Что касается России, Майдан, кажется, у нас не светит, но все может быть. Но так или иначе все люди смертны. Значит будут когда-то исправлять ошибки предыдущего правления. Ситуация тяжелая и в Украине, и у нас. И Крым этот России трудно переварить — это тяжелая и почти непосильная ноша. Я не знаю, как будет дальше, но эта обуза будет до тех пор, пока это каким-то образом не будет пересмотрено.
То, что происходит на Донбассе, придется исправлять.
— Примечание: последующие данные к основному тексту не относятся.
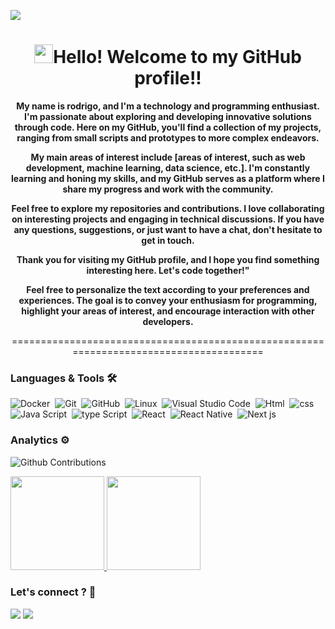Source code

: 
![](http://estruyf-github.azurewebsites.net/api/VisitorHit?user=rodrigosilva23&repo=rodrigosilva23&countColorcountColor)

<div align="center">
  <h1><img src="https://emojis.slackmojis.com/emojis/images/1531849430/4246/blob-sunglasses.gif?1531849430" width="30"/>Hello! Welcome to my GitHub profile!! </h1>

 <b >My name is rodrigo, and I'm a technology and programming enthusiast. I'm passionate about exploring and developing innovative solutions through code. Here on my GitHub, you'll find a collection of my projects, ranging from small scripts and prototypes to more complex endeavors.

My main areas of interest include [areas of interest, such as web development, machine learning, data science, etc.]. I'm constantly learning and honing my skills, and my GitHub serves as a platform where I share my progress and work with the community.

Feel free to explore my repositories and contributions. I love collaborating on interesting projects and engaging in technical discussions. If you have any questions, suggestions, or just want to have a chat, don't hesitate to get in touch.

Thank you for visiting my GitHub profile, and I hope you find something interesting here. Let's code together!"

Feel free to personalize the text according to your preferences and experiences. The goal is to convey your enthusiasm for programming, highlight your areas of interest, and encourage interaction with other developers.</b>

  =======================================================================================
</div>






### Languages & Tools 🛠  
![Docker](https://img.shields.io/badge/-Docker-05122A?style=flat&logo=docker)&nbsp;
![Git](https://img.shields.io/badge/-Git-05122A?style=flat&logo=git)&nbsp;
![GitHub](https://img.shields.io/badge/-GitHub-05122A?style=flat&logo=github)&nbsp;
![Linux](https://img.shields.io/badge/-Linux-05122A?style=flat&logo=linux&logoColor=white)&nbsp;
![Visual Studio Code](https://img.shields.io/badge/-Visual%20Studio%20Code-05122A?style=flat&logo=visual-studio-code&logoColor=007ACC)&nbsp;
![Html](https://img.shields.io/badge/-HTML-05122A?style=flat&logo=html5)&nbsp;
![css](https://img.shields.io/badge/-CSS-05122A?style=flat&logo=css3)&nbsp;
![Java Script](https://img.shields.io/badge/-Java%20Script-05122A?style=flat&logo=javaScript)&nbsp;
![type Script](https://img.shields.io/badge/-type%20Script-05122A?style=flat&logo=typeScript)&nbsp;
![React](https://img.shields.io/badge/-React-05122A?style=flat&logo=React)&nbsp;
![React Native](https://img.shields.io/badge/-React%20Native-05122A?style=flat&logo=React)&nbsp;
![Next js](https://img.shields.io/badge/-Next%20Js-05122A?style=flat&logo=Next.js)&nbsp;




### Analytics ⚙️

![Github Contributions](https://github-readme-streak-stats.herokuapp.com/?user=rodrigosilva23&hide_border=true)

<div>
<p align="left">
<a href="https://github.com/AVS1508" align="left">
  <img height="150rem" src="https://github-readme-stats.vercel.app/api/?username=rodrigosilva23&count_private=true&show_icons=true" />
  <img height="150rem" src="https://github-readme-stats-eight-theta.vercel.app/api/top-langs/?username=rodrigosilva23&layout=compact&langs_count=8"/>
</a>
</p>


### Let's connect ? 🤝

<p align="left">
<a target="_blank" href="https://www.linkedin.com/in/rodrigo-santos-silva-059b9a193/"><img src="https://img.shields.io/badge/-Rodrigo dos santos silva-0077B5?style=flat&logo=Linkedin&logoColor=white" /></a>
<a href="mailto:rodriguinho@gmail.com"><img src="https://img.shields.io/badge/-rodriguinho2456@gmail.com-D14836?style=flat&logo=Gmail&logoColor=white"/></a>
</p>
</div>
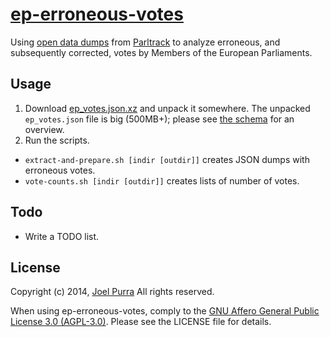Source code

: # [ep-erroneous-votes](https://github.com/joelpurra/ep-erroneous-votes)

Using [open data dumps](http://parltrack.euwiki.org/dumps) from [Parltrack](http://parltrack.euwiki.org/) to analyze erroneous, and subsequently corrected, votes by Members of the European Parliaments.



## Usage

1. Download [ep_votes.json.xz](http://parltrack.euwiki.org/dumps/ep_votes.json.xz) and unpack it somewhere. The unpacked `ep_votes.json` file is big (500MB+); please see [the schema](http://parltrack.euwiki.org/dumps/schema.html) for an overview.
1. Run the scripts.
  - `extract-and-prepare.sh [indir [outdir]]` creates JSON dumps with erroneous votes.
  - `vote-counts.sh [indir [outdir]]` creates lists of number of votes.


## Todo

- Write a TODO list.



## License

Copyright (c) 2014, [Joel Purra](http://joelpurra.com/) All rights reserved.

When using ep-erroneous-votes, comply to the [GNU Affero General Public License 3.0 (AGPL-3.0)](https://en.wikipedia.org/wiki/Affero_General_Public_License). Please see the LICENSE file for details.
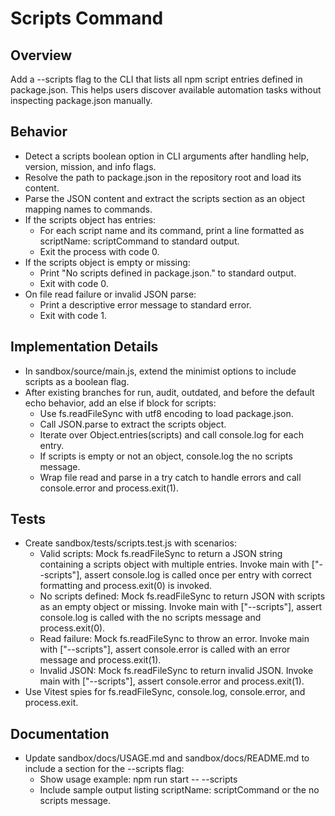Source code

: # Scripts Command

## Overview
Add a --scripts flag to the CLI that lists all npm script entries defined in package.json. This helps users discover available automation tasks without inspecting package.json manually.

## Behavior
- Detect a scripts boolean option in CLI arguments after handling help, version, mission, and info flags.
- Resolve the path to package.json in the repository root and load its content.
- Parse the JSON content and extract the scripts section as an object mapping names to commands.
- If the scripts object has entries:
  - For each script name and its command, print a line formatted as scriptName: scriptCommand to standard output.
  - Exit the process with code 0.
- If the scripts object is empty or missing:
  - Print "No scripts defined in package.json." to standard output.
  - Exit with code 0.
- On file read failure or invalid JSON parse:
  - Print a descriptive error message to standard error.
  - Exit with code 1.

## Implementation Details
- In sandbox/source/main.js, extend the minimist options to include scripts as a boolean flag.
- After existing branches for run, audit, outdated, and before the default echo behavior, add an else if block for scripts:
  - Use fs.readFileSync with utf8 encoding to load package.json.
  - Call JSON.parse to extract the scripts object.
  - Iterate over Object.entries(scripts) and call console.log for each entry.
  - If scripts is empty or not an object, console.log the no scripts message.
  - Wrap file read and parse in a try catch to handle errors and call console.error and process.exit(1).

## Tests
- Create sandbox/tests/scripts.test.js with scenarios:
  - Valid scripts: Mock fs.readFileSync to return a JSON string containing a scripts object with multiple entries. Invoke main with ["--scripts"], assert console.log is called once per entry with correct formatting and process.exit(0) is invoked.
  - No scripts defined: Mock fs.readFileSync to return JSON with scripts as an empty object or missing. Invoke main with ["--scripts"], assert console.log is called with the no scripts message and process.exit(0).
  - Read failure: Mock fs.readFileSync to throw an error. Invoke main with ["--scripts"], assert console.error is called with an error message and process.exit(1).
  - Invalid JSON: Mock fs.readFileSync to return invalid JSON. Invoke main with ["--scripts"], assert console.error and process.exit(1).
- Use Vitest spies for fs.readFileSync, console.log, console.error, and process.exit.

## Documentation
- Update sandbox/docs/USAGE.md and sandbox/docs/README.md to include a section for the --scripts flag:
  - Show usage example: npm run start -- --scripts
  - Include sample output listing scriptName: scriptCommand or the no scripts message.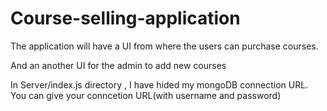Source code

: # Course-selling-application

The application will have a UI from where the users can purchase courses.

And an another UI for the admin to add new courses 

In Server/index.js directory , I have hided my mongoDB connection URL.
You can give your conncetion URL(with username and password)
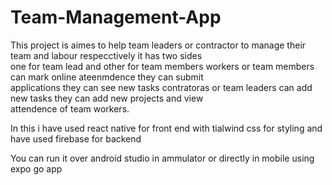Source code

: # Team-Management-App
<!-- Project objective -->
This project is aimes to help team leaders or contractor to manage their team and labour respecctively it has two sides 
<br>
one for team lead and other for team members workers or team members can mark online ateenmdence they can submit <br> applications they can see new tasks contratoras or team leaders can add new tasks they can add new projects and view
<br> attendence of team workers. 
<!-- Technologies used -->
In this i have used react native for front end with tialwind css for styling and have used firebase for backend
<!-- How to run the project -->
You can run it over android studio in ammulator or directly in mobile using expo go app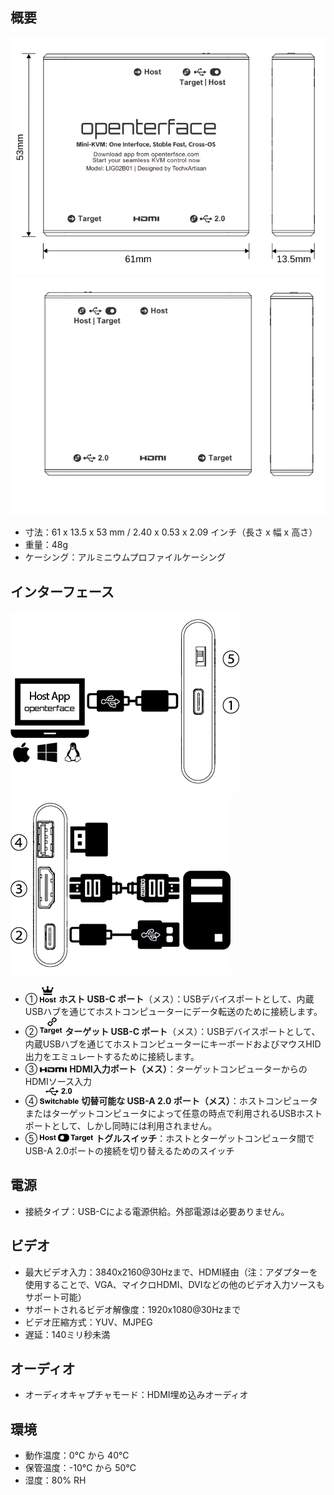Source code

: ## 概要

![lig-front](images/product/lig-front.svg)
![lig-back](images/product/lig-back.svg)

- 寸法：61 x 13.5 x 53 mm / 2.40 x 0.53 x 2.09 インチ（長さ x 幅 x 高さ）
- 重量：48g
- ケーシング：アルミニウムプロファイルケーシング

## インターフェース

![host-side](images/labels/host-side.png)
![target-side](images/labels/target-side.png)

- ① ![Type-C to Host](images/labels/Host.svg) **ホスト USB-C ポート**（メス）：USBデバイスポートとして、内蔵USBハブを通じてホストコンピューターにデータ転送のために接続します。
- ② ![Type-C to Target](images/labels/Target.svg) **ターゲット USB-C ポート**（メス）：USBデバイスポートとして、内蔵USBハブを通じてホストコンピューターにキーボードおよびマウスHID出力をエミュレートするために接続します。
- ③ ![HDMI Port](images/labels/HDMI.svg) **HDMI入力ポート（メス）**：ターゲットコンピューターからのHDMIソース入力
- ④ ![Switchable USB-A Port](images/labels/sw-USB.svg) **切替可能な USB-A 2.0 ポート（メス）**：ホストコンピュータまたはターゲットコンピュータによって任意の時点で利用されるUSBホストポートとして、しかし同時には利用されません。
- ⑤ ![Switcher](images/labels/USB-sw-front.svg) **トグルスイッチ**：ホストとターゲットコンピュータ間でUSB-A 2.0ポートの接続を切り替えるためのスイッチ

## 電源

- 接続タイプ：USB-Cによる電源供給。外部電源は必要ありません。

## ビデオ

- 最大ビデオ入力：3840x2160@30Hzまで、HDMI経由（注：アダプターを使用することで、VGA、マイクロHDMI、DVIなどの他のビデオ入力ソースもサポート可能）
- サポートされるビデオ解像度：1920x1080@30Hzまで
- ビデオ圧縮方式：YUV、MJPEG
- 遅延：140ミリ秒未満

## オーディオ

- オーディオキャプチャモード：HDMI埋め込みオーディオ

## 環境

- 動作温度：0°C から 40°C
- 保管温度：-10°C から 50°C
- 湿度：80% RH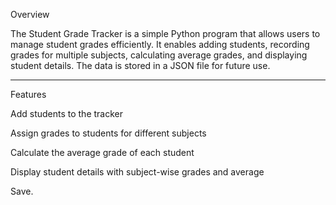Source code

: Overview

The Student Grade Tracker is a simple Python program that allows users to manage student grades efficiently. It enables adding students, recording grades for multiple subjects, calculating average grades, and displaying student details. The data is stored in a JSON file for future use.


---

Features

Add students to the tracker

Assign grades to students for different subjects

Calculate the average grade of each student

Display student details with subject-wise grades and average

Save.
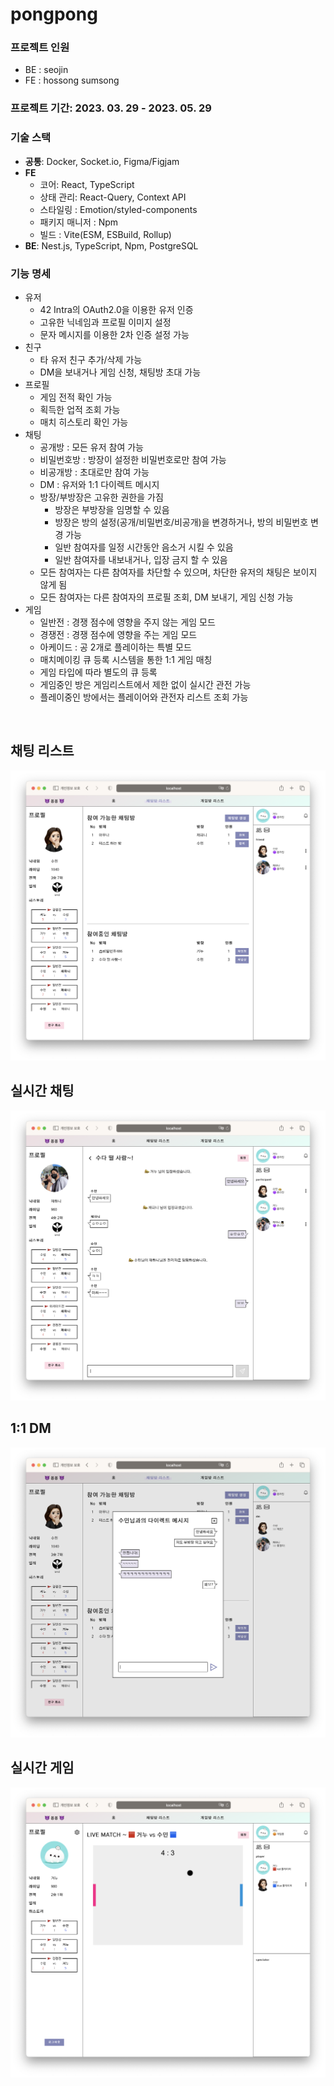 # pongpong

### 프로젝트 인원
* BE : seojin
* FE : hossong sumsong

### 프로젝트 기간: 2023. 03. 29 - 2023. 05. 29

### 기술 스택
* **공통**: Docker, Socket.io, Figma/Figjam
* **FE**
  * 코어: React, TypeScript
  * 상태 관리: React-Query, Context API
  * 스타일링 : Emotion/styled-components
  * 패키지 매니저 : Npm
  * 빌드 : Vite(ESM, ESBuild, Rollup)
* **BE**: Nest.js, TypeScript, Npm, PostgreSQL

### 기능 명세
* 유저
  * 42 Intra의 OAuth2.0을 이용한 유저 인증
  * 고유한 닉네임과 프로필 이미지 설정
  * 문자 메시지를 이용한 2차 인증 설정 가능
* 친구
  * 타 유저 친구 추가/삭제 가능
  * DM을 보내거나 게임 신청, 채팅방 초대 가능
* 프로필
  * 게임 전적 확인 가능
  * 획득한 업적 조회 가능
  * 매치 히스토리 확인 가능
* 채팅
  * 공개방 : 모든 유저 참여 가능
  * 비밀번호방 : 방장이 설정한 비밀번호로만 참여 가능
  * 비공개방 : 초대로만 참여 가능
  * DM : 유저와 1:1 다이렉트 메시지
  * 방장/부방장은 고유한 권한을 가짐
    * 방장은 부방장을 임명할 수 있음
    * 방장은 방의 설정(공개/비밀번호/비공개)을 변경하거나, 방의 비밀번호 변경 가능
    * 일반 참여자를 일정 시간동안 음소거 시킬 수 있음
    * 일반 참여자를 내보내거나, 입장 금지 할 수 있음
  * 모든 참여자는 다른 참여자를 차단할 수 있으며, 차단한 유저의 채팅은 보이지 않게 됨
  * 모든 참여자는 다른 참여자의 프로필 조회, DM 보내기, 게임 신청 가능
* 게임
  * 일반전 : 경쟁 점수에 영향을 주지 않는 게임 모드
  * 경쟁전 : 경쟁 점수에 영향을 주는 게임 모드
  * 아케이드 : 공 2개로 플레이하는 특별 모드
  * 매치메이킹 큐 등록 시스템을 통한 1:1 게임 매칭
  * 게임 타입에 따라 별도의 큐 등록
  * 게임중인 방은 게임리스트에서 제한 없이 실시간 관전 가능
  * 플레이중인 방에서는 플레이어와 관전자 리스트 조회 가능

<br />

## 채팅 리스트
![chatlist](.github/readme/chatlist.png)

## 실시간 채팅
![chatroom](.github/readme/chatroom.png)

## 1:1 DM
![modal_dm](.github/readme/modal_dm.png)

## 실시간 게임
![gameroom](.github/readme/gameroom.png)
У кого-то-то была иллюзия, что с Донбассом будет так же просто, как с Крымом — все проголосуют и возникнет Новороссия. Оказывается, не получается. Немцев во время войны ненавидели все, прошло время, они покаялись. Преступления не забыты, люди о них помнят, но уже знают, что современные немцы не отвечают за то, что было тогда.
Многие осознают, что это было, мягко говоря, нехорошо. У меня родственники в Запорожье. Мы же не можем друг с другом враждовать. Когда возникнут нормальные отношения между государствами, человеческие отношения восстановятся.
Ирина Сампан: Вам еще присылают рукописи, чтобы вы вычитали? О чем сейчас пишут?
Владимир Войнович: Да, присылают. Я не все читаю, что присылают — сил не хватит. Но дело в том, что люди пишут о далеких от политики вещах.